Dive Brief:
- Dominion Energy and SCANA Corp. have agreed to an all-stock merger that company officials say will lower customer rates and help unwind financial obligations related to the abandoned V.C. Summer nuclear project.
- SCANA shareholders would receive 0.669 shares of Dominion stock for every share of SCANA — or $55.35/share, a 28% premium on Tuesday's closing price. That amounts to a deal value of $14.6 billion, including debt, should the agreement be approved by shareholders and state and federal regulators.
- Dominion says it would write off $1.7 billion in costs related to the Summer plant, allowing it to eliminate customer costs for the project over 20 years, instead of the 50-60 years proposed by SCANA. The deal would give Dominion 6.5 million regulated electric and gas customers in eight states, but is contingent on keeping a state law that allows SCANA to recoup at least some costs for the Summer plant.
Dive Insight:
SCANA, parent company of South Carolina Electric & Gas (SCE&G), has been looking for a buyer since late summer, after it and state-owned utility Santee Cooper announced they would abandon construction of the V.C. Summer nuclear plant, having already spent $9 billion in ratepayer cash.
The plant was originally estimated to cost less than $12 billion, but mismanagement and problems with reactor design from contractor Westinghouse pushed final cost estimates to $25 billion. SCANA now faces multiple lawsuits and an SEC investigation into whether it misled shareholders about the project, while Santee Cooper could be sold off to pay for the abandoned plant.
Dominion says acquiring SCANA could help cushion the blow of the Summer debacle.
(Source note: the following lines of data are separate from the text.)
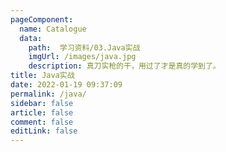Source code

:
 ```yaml
---
pageComponent: 
  name: Catalogue 
  data: 
    path:  学习资料/03.Java实战
    imgUrl: /images/java.jpg 
    description: 真刀实枪的干，用过了才是真的学到了。
title: Java实战
date: 2022-01-19 09:37:09
permalink: /java/
sidebar: false 
article: false 
comment: false 
editLink: false 
---
```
In addition to a $1.7 billion writeoff of nuclear costs, the company proposes a $1.3 billion payment to SCE&G customers, amounting to about $1,000 for the average residential ratepayer. That would come on top of an additional 5% residential rate reduction, Dominion said in a release, resulting from refunds of previously collected funds and the impact of lower federal taxes.
In addition, Dominion said it would complete the purchase of the $180 million gas-fired Columbia Energy Center "at no cost to customers to fulfill generation needs."
Without debt, the deal is valued at about $7.7 billion. SCANA shares were up nearly 22% in pre-market trading.
If approved, SCANA would operate as a wholly-owned subsidiary of Dominion, saddling the Virginia-based holding company with the baggage of the Summer plant, but also significantly expanding its rate base.
Dominion currently serves about 2.5 million electric customers in Virginia and North Carolina and 2.3 million gas customers in Idaho, Ohio, Utah, West Virginia and Wyoming. Adding SCANA ratepayers would push the combined customer number to 6.5 million, as well as giving it a total of 31.4 GW of generation capacity and 93,600 miles of electric lines.
The deal, Dominion said, would increase its target for compounded annual earnings-per-share growth to 8% through 2020, up from a 6% to 8% expected growth rate. Even so, Dominion shares were trading more than 5% lower before the markets opened Wednesday.
Dominion expects the deal to close this year following approval from company shareholders, the Federal Energy Regulatory Commission, the Nuclear Regulatory Commission and utility regulators in South Carolina, North Carolina and Georgia.
It remains to be seen, however, how South Carolina lawmakers will respond. The deal depends on preserving a state law that allows SCANA to recoup costs from customers for the plant. But in November, a state House committee approved a bill that would halt all customer payments to SCANA for the Summer plant and force it to refund $1.7 billion in funds already collected from ratepayers. The full House is expected to take the bill up this month, along with proposed changes to utility regulation in the state.